Bei diesem hellblauen Peugeot-Rennrad muss Florian Gründling noch die Schutzbleche montieren. Jeden Tag sechs Stunden und jeden zweiten Samstag arbeitet der 29-Jährige im Radhof Bergheim. Foto: Philipp Rothe

Nicht immer ein einfacher Weg – aber machbar – wir feiern die Vielfalt unserer Mitarbeitenden.

Als Inklusionsunternehmen beschäftigen wir Menschen mit und ohne Behinderungen, die ganz selbstverständlich im Team zusammenarbeiten. Darüber hinaus schaffen wir aber auch Arbeitsplätzen für besonders benachteiligte Menschen oder auch für Menschen mit schwierigen Startvoraussetzungen für den ersten Arbeitsmarkt.

Florian Grünling ist ein schönes Paradebeispiel für einen Mitarbeitenden, der mit uns seinen Weg in die Arbeitswelt gefunden hat. Seit mehr als zehn Jahren arbeitet er für unseren Radhof Bergheim und ist ein fester Bestandteil der Radhof-Familie. Dass der 29-Jährige einst zu unseren Mitarbeitern mit „gebrochenen Lebensläufen“ gehörte, merkt man ihm heute kaum noch an.

In einem ausführlichen Porträt hat die RNZ die Vita von Florian beleuchtet. Lesen Sie selbst – es lohnt sich!

Seit mehr als zehn Jahren arbeitet Florian Gründling im Radhof Bergheim – Seine Freizeit verbringt er am liebsten im Stehblock der Adler Mannheim 

Von Laura Kress , 06.04.2024

Obwohl er gerade Urlaub hat, kommt Florian Gründling gerne zum Plaudern an seinem Arbeitsplatz vorbei, dem Radhof Bergheim. Schon seit er 17 Jahre alt ist, repariert Gründling hier Bremsen, flickt Fahrradreifen oder montiert Gepäckträger. Sein nächstes Projekt: ein hellblaues Peugeot Rennrad. Ein weißer Zettel an dem Rad zeigt Gründling, was er reparieren soll. „Da muss ich noch Schutzbleche dran machen“, erklärt er. 

Gründling gehört zu den Mitarbeitern mit „gebrochenen Lebensläufen“. So beschreibt es sein Chef Martin Rachfahl. Der heute 29-Jährige ging auf die Graf von Galen-Schule, er hat eine kognitive Beeinträchtigung. Seine Zeit an der Schule hat Gründling in überwiegend positiver Erinnerung, mochte vor allem den Musikunterricht. „Da haben wir zusammen Ukulele gespielt und getrommelt“, erinnert er sich. Zu manchen Lehrern hat er noch bis heute Kontakt. 

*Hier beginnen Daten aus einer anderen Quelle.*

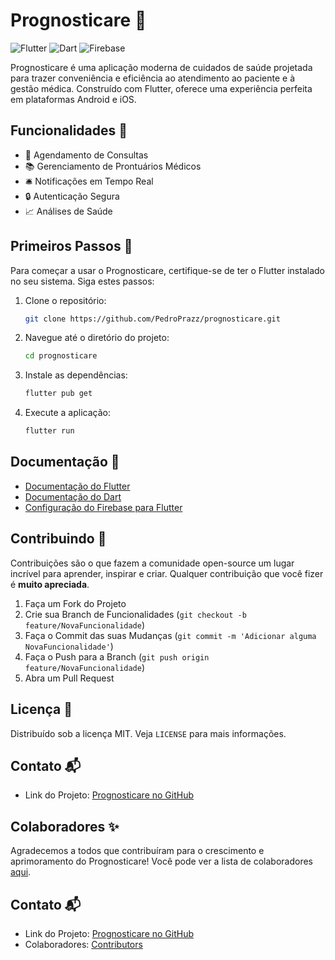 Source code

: # Prognosticare 🏥

![Flutter](https://img.shields.io/badge/Flutter-Projeto-blue?logo=flutter)
![Dart](https://img.shields.io/badge/Dart-Linguagem-blue?logo=dart)
![Firebase](https://img.shields.io/badge/Firebase-banco%20de%20dados-orange?logo=firebase)

Prognosticare é uma aplicação moderna de cuidados de saúde projetada para trazer conveniência e eficiência ao atendimento ao paciente e à gestão médica. Construído com Flutter, oferece uma experiência perfeita em plataformas Android e iOS.

## Funcionalidades 🚀

-   📅 Agendamento de Consultas
-   📚 Gerenciamento de Prontuários Médicos
-   🛎️ Notificações em Tempo Real
-   🔒 Autenticação Segura
-   📈 Análises de Saúde

## Primeiros Passos 🌟

Para começar a usar o Prognosticare, certifique-se de ter o Flutter instalado no seu sistema. Siga estes passos:

1. Clone o repositório:
    ```bash
    git clone https://github.com/PedroPrazz/prognosticare.git
    ```
2. Navegue até o diretório do projeto:
    ```bash
    cd prognosticare
    ```
3. Instale as dependências:
    ```bash
    flutter pub get
    ```
4. Execute a aplicação:
    ```bash
    flutter run
    ```

## Documentação 📖

-   [Documentação do Flutter](https://docs.flutter.dev/)
-   [Documentação do Dart](https://dart.dev/guides)
-   [Configuração do Firebase para Flutter](https://firebase.flutter.dev/docs/overview)

## Contribuindo 🤝

Contribuições são o que fazem a comunidade open-source um lugar incrível para aprender, inspirar e criar. Qualquer contribuição que você fizer é **muito apreciada**.

1. Faça um Fork do Projeto
2. Crie sua Branch de Funcionalidades (`git checkout -b feature/NovaFuncionalidade`)
3. Faça o Commit das suas Mudanças (`git commit -m 'Adicionar alguma NovaFuncionalidade'`)
4. Faça o Push para a Branch (`git push origin feature/NovaFuncionalidade`)
5. Abra um Pull Request

## Licença 📄

Distribuído sob a licença MIT. Veja `LICENSE` para mais informações.

## Contato 📬

-   Link do Projeto: [Prognosticare no GitHub](https://github.com/PedroPrazz/prognosticare)

## Colaboradores ✨

Agradecemos a todos que contribuíram para o crescimento e aprimoramento do Prognosticare! Você pode ver a lista de colaboradores [aqui](https://github.com/PedroPrazz/prognosticare/graphs/contributors).

## Contato 📬

-   Link do Projeto: [Prognosticare no GitHub](https://github.com/PedroPrazz/prognosticare)
-   Colaboradores: [Contributors](https://github.com/PedroPrazz/prognosticare/graphs/contributors)
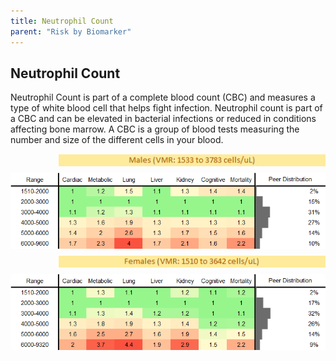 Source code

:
 ```yaml
---
title: Neutrophil Count
parent: "Risk by Biomarker"
---
```



## Neutrophil Count


Neutrophil Count is part of a complete blood count (CBC) and measures a type of white blood cell that helps fight infection. Neutrophil count is part of a CBC and can be elevated in bacterial infections or reduced in conditions affecting bone marrow. A CBC is a group of blood tests measuring the number and size of the different cells in your blood.

<div style="display: flex; flex-direction: column; gap: 10px;">

  <img src="/assets/images/vmrbiomarker_neutrophils__male.png" alt="Neutrophil Count VMR Male" style="margin-left: 15%">
  <img src="/assets/images/rr_neutrophils__male.png" alt="Neutrophil Count RR Male">

  <img src="/assets/images/vmrbiomarker_neutrophils__female.png" alt="Neutrophil Count VMR Female" style="margin-left: 15%; ">
  <img src="/assets/images/rr_neutrophils__female.png" alt="Neutrophil Count RR Female">

</div>




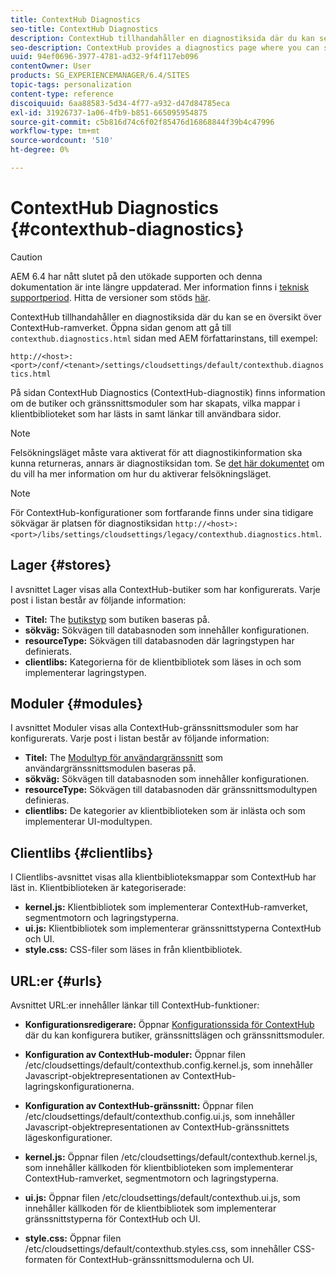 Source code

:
 ```yaml
---
title: ContextHub Diagnostics
seo-title: ContextHub Diagnostics
description: ContextHub tillhandahåller en diagnostiksida där du kan se en översikt över ContextHub-ramverket
seo-description: ContextHub provides a diagnostics page where you can see an overview of the ContextHub framework
uuid: 94ef0696-3977-4781-ad32-9f4f117eb096
contentOwner: User
products: SG_EXPERIENCEMANAGER/6.4/SITES
topic-tags: personalization
content-type: reference
discoiquuid: 6aa88583-5d34-4f77-a932-d47d84785eca
exl-id: 31926737-1a06-4fb9-b851-665095954875
source-git-commit: c5b816d74c6f02f85476d16868844f39b4c47996
workflow-type: tm+mt
source-wordcount: '510'
ht-degree: 0%

---
```


# ContextHub Diagnostics {#contexthub-diagnostics}

>[!CAUTION]
>
>AEM 6.4 har nått slutet på den utökade supporten och denna dokumentation är inte längre uppdaterad. Mer information finns i [teknisk supportperiod](https://helpx.adobe.com/support/programs/eol-matrix.html). Hitta de versioner som stöds [här](https://experienceleague.adobe.com/docs/).

ContextHub tillhandahåller en diagnostiksida där du kan se en översikt över ContextHub-ramverket. Öppna sidan genom att gå till `contexthub.diagnostics.html` sidan med AEM författarinstans, till exempel:

`http://<host>:<port>/conf/<tenant>/settings/cloudsettings/default/contexthub.diagnostics.html`

På sidan ContextHub Diagnostics (ContextHub-diagnostik) finns information om de butiker och gränssnittsmoduler som har skapats, vilka mappar i klientbiblioteket som har lästs in samt länkar till användbara sidor.

>[!NOTE]
>
>Felsökningsläget måste vara aktiverat för att diagnostikinformation ska kunna returneras, annars är diagnostiksidan tom. Se [det här dokumentet](/help/sites-administering/contexthub-config.md#debugging-contexthub) om du vill ha mer information om hur du aktiverar felsökningsläget.

>[!NOTE]
>
>För ContextHub-konfigurationer som fortfarande finns under sina tidigare sökvägar är platsen för diagnostiksidan `http://<host>:<port>/libs/settings/cloudsettings/legacy/contexthub.diagnostics.html`.

## Lager {#stores}

I avsnittet Lager visas alla ContextHub-butiker som har konfigurerats. Varje post i listan består av följande information:

* **Titel:** The [butikstyp](/help/sites-developing/ch-samplestores.md) som butiken baseras på.
* **sökväg:** Sökvägen till databasnoden som innehåller konfigurationen.
* **resourceType:** Sökvägen till databasnoden där lagringstypen har definierats.
* **clientlibs:** Kategorierna för de klientbibliotek som läses in och som implementerar lagringstypen.

## Moduler {#modules}

I avsnittet Moduler visas alla ContextHub-gränssnittsmoduler som har konfigurerats. Varje post i listan består av följande information:

* **Titel:** The [Modultyp för användargränssnitt](/help/sites-developing/ch-samplemodules.md) som användargränssnittsmodulen baseras på.
* **sökväg:** Sökvägen till databasnoden som innehåller konfigurationen.
* **resourceType:** Sökvägen till databasnoden där gränssnittsmodultypen definieras.
* **clientlibs:** De kategorier av klientbiblioteken som är inlästa och som implementerar UI-modultypen.

## Clientlibs {#clientlibs}

I Clientlibs-avsnittet visas alla klientbiblioteksmappar som ContextHub har läst in. Klientbiblioteken är kategoriserade:

* **kernel.js:** Klientbibliotek som implementerar ContextHub-ramverket, segmentmotorn och lagringstyperna.
* **ui.js:** Klientbibliotek som implementerar gränssnittstyperna ContextHub och UI.
* **style.css:** CSS-filer som läses in från klientbibliotek.

## URL:er {#urls}

Avsnittet URL:er innehåller länkar till ContextHub-funktioner:

* **Konfigurationsredigerare:** Öppnar [Konfigurationssida för ContextHub](/help/sites-administering/contexthub-config.md) där du kan konfigurera butiker, gränssnittslägen och gränssnittsmoduler.

* **Konfiguration av ContextHub-moduler:** Öppnar filen /etc/cloudsettings/default/contexthub.config.kernel.js, som innehåller Javascript-objektrepresentationen av ContextHub-lagringskonfigurationerna.
* **Konfiguration av ContextHub-gränssnitt:** Öppnar filen /etc/cloudsettings/default/contexthub.config.ui.js, som innehåller Javascript-objektrepresentationen av ContextHub-gränssnittets lägeskonfigurationer.
* **kernel.js:** Öppnar filen /etc/cloudsettings/default/contexthub.kernel.js, som innehåller källkoden för klientbiblioteken som implementerar ContextHub-ramverket, segmentmotorn och lagringstyperna.
* **ui.js:** Öppnar filen /etc/cloudsettings/default/contexthub.ui.js, som innehåller källkoden för de klientbibliotek som implementerar gränssnittstyperna för ContextHub och UI.
* **style.css:** Öppnar filen /etc/cloudsettings/default/contexthub.styles.css, som innehåller CSS-formaten för ContextHub-gränssnittsmodulerna och UI.
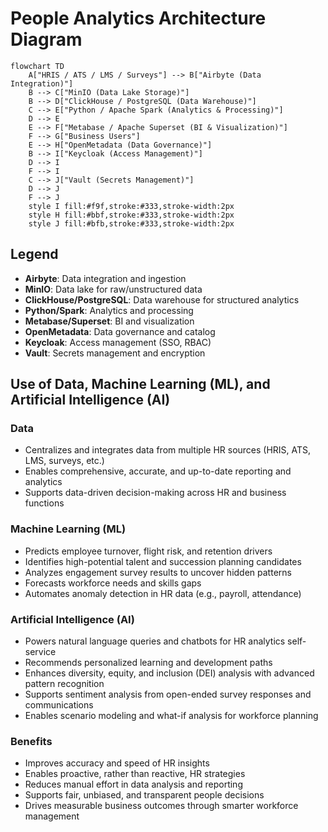 # People Analytics Architecture Diagram

```mermaid
flowchart TD
    A["HRIS / ATS / LMS / Surveys"] --> B["Airbyte (Data Integration)"]
    B --> C["MinIO (Data Lake Storage)"]
    B --> D["ClickHouse / PostgreSQL (Data Warehouse)"]
    C --> E["Python / Apache Spark (Analytics & Processing)"]
    D --> E
    E --> F["Metabase / Apache Superset (BI & Visualization)"]
    F --> G["Business Users"]
    E --> H["OpenMetadata (Data Governance)"]
    B --> I["Keycloak (Access Management)"]
    D --> I
    F --> I
    C --> J["Vault (Secrets Management)"]
    D --> J
    F --> J
    style I fill:#f9f,stroke:#333,stroke-width:2px
    style H fill:#bbf,stroke:#333,stroke-width:2px
    style J fill:#bfb,stroke:#333,stroke-width:2px
```

## Legend
- **Airbyte**: Data integration and ingestion
- **MinIO**: Data lake for raw/unstructured data
- **ClickHouse/PostgreSQL**: Data warehouse for structured analytics
- **Python/Spark**: Analytics and processing
- **Metabase/Superset**: BI and visualization
- **OpenMetadata**: Data governance and catalog
- **Keycloak**: Access management (SSO, RBAC)
- **Vault**: Secrets management and encryption 

## Use of Data, Machine Learning (ML), and Artificial Intelligence (AI)

### Data
- Centralizes and integrates data from multiple HR sources (HRIS, ATS, LMS, surveys, etc.)
- Enables comprehensive, accurate, and up-to-date reporting and analytics
- Supports data-driven decision-making across HR and business functions

### Machine Learning (ML)
- Predicts employee turnover, flight risk, and retention drivers
- Identifies high-potential talent and succession planning candidates
- Analyzes engagement survey results to uncover hidden patterns
- Forecasts workforce needs and skills gaps
- Automates anomaly detection in HR data (e.g., payroll, attendance)

### Artificial Intelligence (AI)
- Powers natural language queries and chatbots for HR analytics self-service
- Recommends personalized learning and development paths
- Enhances diversity, equity, and inclusion (DEI) analysis with advanced pattern recognition
- Supports sentiment analysis from open-ended survey responses and communications
- Enables scenario modeling and what-if analysis for workforce planning

### Benefits
- Improves accuracy and speed of HR insights
- Enables proactive, rather than reactive, HR strategies
- Reduces manual effort in data analysis and reporting
- Supports fair, unbiased, and transparent people decisions
- Drives measurable business outcomes through smarter workforce management  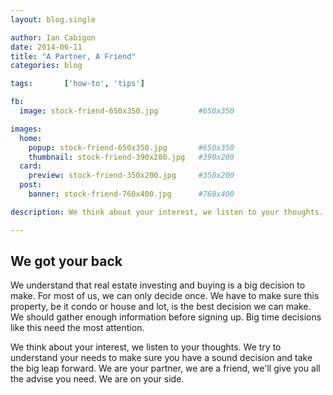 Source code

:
```yaml
---
layout: blog.single

author: Ian Cabigon
date: 2014-06-11
title: "A Partner, A Friend"
categories: blog

tags:		['how-to', 'tips']

fb:
  image: stock-friend-650x350.jpg         #650x350

images:
  home:
    popup: stock-friend-650x350.jpg       #650x350
    thumbnail: stock-friend-390x280.jpg   #390x280
  card:
    preview: stock-friend-350x200.jpg     #350x200
  post:
    banner: stock-friend-760x400.jpg      #760x400

description: We think about your interest, we listen to your thoughts. We try to understand your needs to make sure you have a sound decision and take the big leap forward. We are your partner, we are a friend, we'll give you all the advise you need. We are on your side.

---
```


## We got your back
We understand that real estate investing  and buying is a big decision to make. For most of us, we can only decide once. We have to make sure this property, be it condo or house and lot, is the best decision we can make. We should gather enough information before signing up. Big time decisions like this need the most attention.

We think about your interest, we listen to your thoughts. We try to understand your needs to make sure you have a sound decision and take the big leap forward. We are your partner, we are a friend, we'll give you all the advise you need. We are on your side.
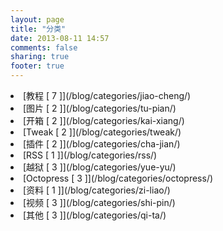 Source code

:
 ```yaml
---
layout: page
title: "分类"
date: 2013-08-11 14:57
comments: false
sharing: true
footer: true
---
```

<li>[教程 [ 7 ]](/blog/categories/jiao-cheng/)

<li>[图片 [ 2 ]](/blog/categories/tu-pian/)

<li>[开箱 [ 2 ]](/blog/categories/kai-xiang/)

<li>[Tweak [ 2 ]](/blog/categories/tweak/)

<li>[插件 [ 2 ]](/blog/categories/cha-jian/)

<li>[RSS [ 1 ]](/blog/categories/rss/)

<li>[越狱 [ 3 ]](/blog/categories/yue-yu/)

<li>[Octopress [ 3 ]](/blog/categories/octopress/)

<li>[资料 [ 1 ]](/blog/categories/zi-liao/)

<li>[视频 [ 3 ]](/blog/categories/shi-pin/)

<li>[其他 [ 3 ]](/blog/categories/qi-ta/) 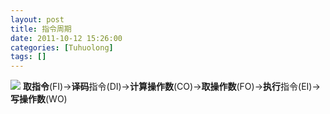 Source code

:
```yaml
---
layout: post
title: 指令周期
date: 2011-10-12 15:26:00
categories: [Tuhuolong]
tags: []
---
```

![](http://img0.ph.126.net/sm6woPtwT8dK9OjBP2zIqw==/2812497967309879850.jpg)
**取指令**(FI)->**译码**指令(DI)->**计算操作数**(CO)->**取操作数**(FO)->**执行**指令(EI)->**写操作数**(WO)
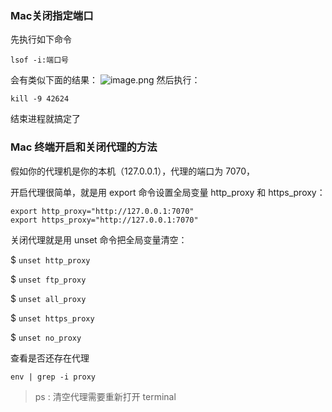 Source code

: ### Mac关闭指定端口
先执行如下命令
```
lsof -i:端口号
```
会有类似下面的结果：
![image.png](https://upload-images.jianshu.io/upload_images/15312191-c30f1e7e5dcc7cd3.png?imageMogr2/auto-orient/strip%7CimageView2/2/w/1240)
然后执行： 
```
kill -9 42624
```
结束进程就搞定了
###  Mac 终端开启和关闭代理的方法
假如你的代理机是你的本机（127.0.0.1），代理的端口为 7070，


开启代理很简单，就是用 export 命令设置全局变量 http_proxy 和 https_proxy：
```
export http_proxy="http://127.0.0.1:7070"
export https_proxy="http://127.0.0.1:7070"
```
关闭代理就是用 unset 命令把全局变量清空：

$ `unset http_proxy`

$ `unset ftp_proxy`

$ `unset all_proxy`

$ `unset https_proxy`

$ `unset no_proxy`

查看是否还存在代理
```
env | grep -i proxy
```
> ps : 清空代理需要重新打开 terminal
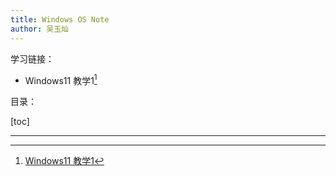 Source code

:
 ```yaml
---
title: Windows OS Note
author: 吴玉灿
---
```


学习链接：

- Windows11 教学1[^w1]
  [^w1]: [Windows11 教学1](https://www.bilibili.com/video/BV1s14y1U7YX/)

目录：

[toc]

---
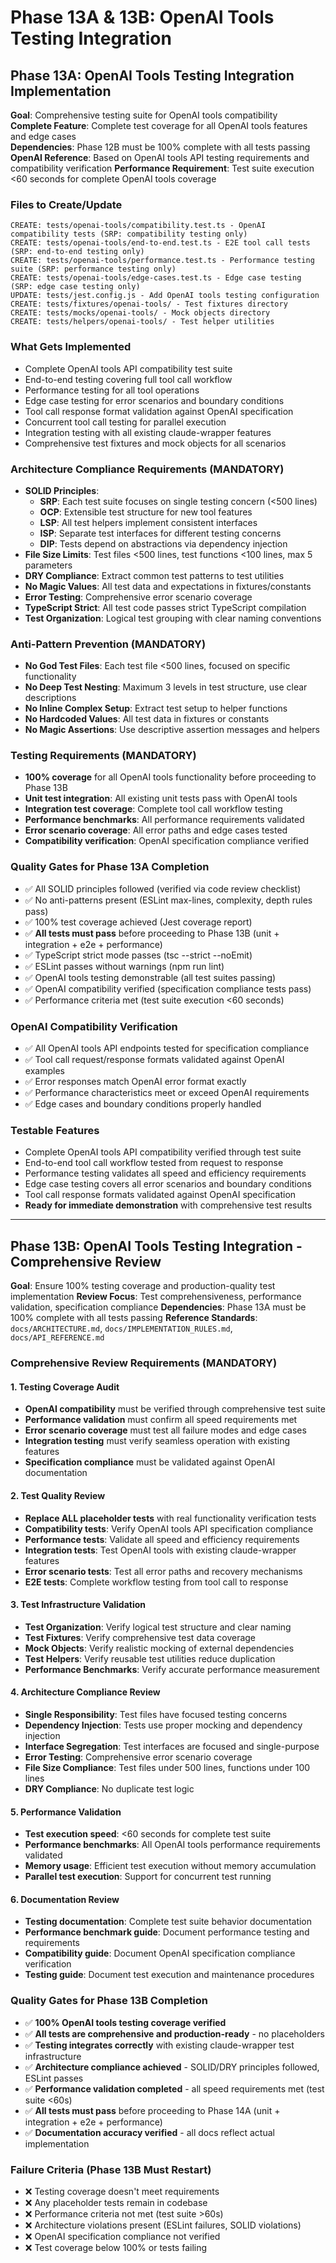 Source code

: # Phase 13A & 13B: OpenAI Tools Testing Integration

## Phase 13A: OpenAI Tools Testing Integration Implementation
**Goal**: Comprehensive testing suite for OpenAI tools compatibility  
**Complete Feature**: Complete test coverage for all OpenAI tools features and edge cases  
**Dependencies**: Phase 12B must be 100% complete with all tests passing
**OpenAI Reference**: Based on OpenAI tools API testing requirements and compatibility verification
**Performance Requirement**: Test suite execution <60 seconds for complete OpenAI tools coverage

### Files to Create/Update
```
CREATE: tests/openai-tools/compatibility.test.ts - OpenAI compatibility tests (SRP: compatibility testing only)
CREATE: tests/openai-tools/end-to-end.test.ts - E2E tool call tests (SRP: end-to-end testing only)
CREATE: tests/openai-tools/performance.test.ts - Performance testing suite (SRP: performance testing only)
CREATE: tests/openai-tools/edge-cases.test.ts - Edge case testing (SRP: edge case testing only)
UPDATE: tests/jest.config.js - Add OpenAI tools testing configuration
CREATE: tests/fixtures/openai-tools/ - Test fixtures directory
CREATE: tests/mocks/openai-tools/ - Mock objects directory
CREATE: tests/helpers/openai-tools/ - Test helper utilities
```

### What Gets Implemented
- Complete OpenAI tools API compatibility test suite
- End-to-end testing covering full tool call workflow
- Performance testing for all tool operations
- Edge case testing for error scenarios and boundary conditions
- Tool call response format validation against OpenAI specification
- Concurrent tool call testing for parallel execution
- Integration testing with all existing claude-wrapper features
- Comprehensive test fixtures and mock objects for all scenarios

### Architecture Compliance Requirements (MANDATORY)
- **SOLID Principles**: 
  - **SRP**: Each test suite focuses on single testing concern (<500 lines)
  - **OCP**: Extensible test structure for new tool features
  - **LSP**: All test helpers implement consistent interfaces
  - **ISP**: Separate test interfaces for different testing concerns
  - **DIP**: Tests depend on abstractions via dependency injection
- **File Size Limits**: Test files <500 lines, test functions <100 lines, max 5 parameters
- **DRY Compliance**: Extract common test patterns to test utilities
- **No Magic Values**: All test data and expectations in fixtures/constants
- **Error Testing**: Comprehensive error scenario coverage
- **TypeScript Strict**: All test code passes strict TypeScript compilation
- **Test Organization**: Logical test grouping with clear naming conventions

### Anti-Pattern Prevention (MANDATORY)
- **No God Test Files**: Each test file <500 lines, focused on specific functionality
- **No Deep Test Nesting**: Maximum 3 levels in test structure, use clear descriptions
- **No Inline Complex Setup**: Extract test setup to helper functions
- **No Hardcoded Values**: All test data in fixtures or constants
- **No Magic Assertions**: Use descriptive assertion messages and helpers

### Testing Requirements (MANDATORY)
- **100% coverage** for all OpenAI tools functionality before proceeding to Phase 13B
- **Unit test integration**: All existing unit tests pass with OpenAI tools
- **Integration test coverage**: Complete tool call workflow testing
- **Performance benchmarks**: All performance requirements validated
- **Error scenario coverage**: All error paths and edge cases tested
- **Compatibility verification**: OpenAI specification compliance verified

### Quality Gates for Phase 13A Completion
- ✅ All SOLID principles followed (verified via code review checklist)
- ✅ No anti-patterns present (ESLint max-lines, complexity, depth rules pass)
- ✅ 100% test coverage achieved (Jest coverage report)
- ✅ **All tests must pass** before proceeding to Phase 13B (unit + integration + e2e + performance)
- ✅ TypeScript strict mode passes (tsc --strict --noEmit)
- ✅ ESLint passes without warnings (npm run lint)
- ✅ OpenAI tools testing demonstrable (all test suites passing)
- ✅ OpenAI compatibility verified (specification compliance tests pass)
- ✅ Performance criteria met (test suite execution <60 seconds)

### OpenAI Compatibility Verification
- ✅ All OpenAI tools API endpoints tested for specification compliance
- ✅ Tool call request/response formats validated against OpenAI examples
- ✅ Error responses match OpenAI error format exactly
- ✅ Performance characteristics meet or exceed OpenAI requirements
- ✅ Edge cases and boundary conditions properly handled

### Testable Features
- Complete OpenAI tools API compatibility verified through test suite
- End-to-end tool call workflow tested from request to response
- Performance testing validates all speed and efficiency requirements
- Edge case testing covers all error scenarios and boundary conditions
- Tool call response formats validated against OpenAI specification
- **Ready for immediate demonstration** with comprehensive test results

---

## Phase 13B: OpenAI Tools Testing Integration - Comprehensive Review
**Goal**: Ensure 100% testing coverage and production-quality test implementation
**Review Focus**: Test comprehensiveness, performance validation, specification compliance
**Dependencies**: Phase 13A must be 100% complete with all tests passing
**Reference Standards**: `docs/ARCHITECTURE.md`, `docs/IMPLEMENTATION_RULES.md`, `docs/API_REFERENCE.md`

### Comprehensive Review Requirements (MANDATORY)

#### 1. Testing Coverage Audit
- **OpenAI compatibility** must be verified through comprehensive test suite
- **Performance validation** must confirm all speed requirements met
- **Error scenario coverage** must test all failure modes and edge cases
- **Integration testing** must verify seamless operation with existing features
- **Specification compliance** must be validated against OpenAI documentation

#### 2. Test Quality Review
- **Replace ALL placeholder tests** with real functionality verification tests
- **Compatibility tests**: Verify OpenAI tools API specification compliance
- **Performance tests**: Validate all speed and efficiency requirements
- **Integration tests**: Test OpenAI tools with existing claude-wrapper features
- **Error scenario tests**: Test all error paths and recovery mechanisms
- **E2E tests**: Complete workflow testing from tool call to response

#### 3. Test Infrastructure Validation
- **Test Organization**: Verify logical test structure and clear naming
- **Test Fixtures**: Verify comprehensive test data coverage
- **Mock Objects**: Verify realistic mocking of external dependencies
- **Test Helpers**: Verify reusable test utilities reduce duplication
- **Performance Benchmarks**: Verify accurate performance measurement

#### 4. Architecture Compliance Review
- **Single Responsibility**: Test files have focused testing concerns
- **Dependency Injection**: Tests use proper mocking and dependency injection
- **Interface Segregation**: Test interfaces are focused and single-purpose
- **Error Testing**: Comprehensive error scenario coverage
- **File Size Compliance**: Test files under 500 lines, functions under 100 lines
- **DRY Compliance**: No duplicate test logic

#### 5. Performance Validation
- **Test execution speed**: <60 seconds for complete test suite
- **Performance benchmarks**: All OpenAI tools performance requirements validated
- **Memory usage**: Efficient test execution without memory accumulation
- **Parallel test execution**: Support for concurrent test running

#### 6. Documentation Review
- **Testing documentation**: Complete test suite behavior documentation
- **Performance benchmark guide**: Document performance testing and requirements
- **Compatibility guide**: Document OpenAI specification compliance verification
- **Testing guide**: Document test execution and maintenance procedures

### Quality Gates for Phase 13B Completion
- ✅ **100% OpenAI tools testing coverage verified**
- ✅ **All tests are comprehensive and production-ready** - no placeholders
- ✅ **Testing integrates correctly** with existing claude-wrapper test infrastructure
- ✅ **Architecture compliance achieved** - SOLID/DRY principles followed, ESLint passes
- ✅ **Performance validation completed** - all speed requirements met (test suite <60s)
- ✅ **All tests must pass** before proceeding to Phase 14A (unit + integration + e2e + performance)
- ✅ **Documentation accuracy verified** - all docs reflect actual implementation

### Failure Criteria (Phase 13B Must Restart)
- ❌ Testing coverage doesn't meet requirements
- ❌ Any placeholder tests remain in codebase
- ❌ Performance criteria not met (test suite >60s)
- ❌ Architecture violations present (ESLint failures, SOLID violations)
- ❌ OpenAI specification compliance not verified
- ❌ Test coverage below 100% or tests failing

Als er 15 Jahre alt war, gab es familiäre Probleme bei Gründling, die so groß waren, dass er in ein Kinderheim in Eppelheim ziehen musste – ohne seinen kleinen Bruder, den das Jugendamt in einem anderen Kinderheim unterbrachte. Vor allem am Anfang sei das schwer gewesen, erinnert sich Gründling. „Den ersten Monat durfte ich meine Eltern gar nicht sehen“, erzählt er. „Die habe ich schon vermisst.“ Dann hat er sie jeden zweiten Sonntag besucht, sieht sie auch heute noch regelmäßig. Warum er aber überhaupt ins Kinderheim musste, ist ihm bis heute ein Rätsel. 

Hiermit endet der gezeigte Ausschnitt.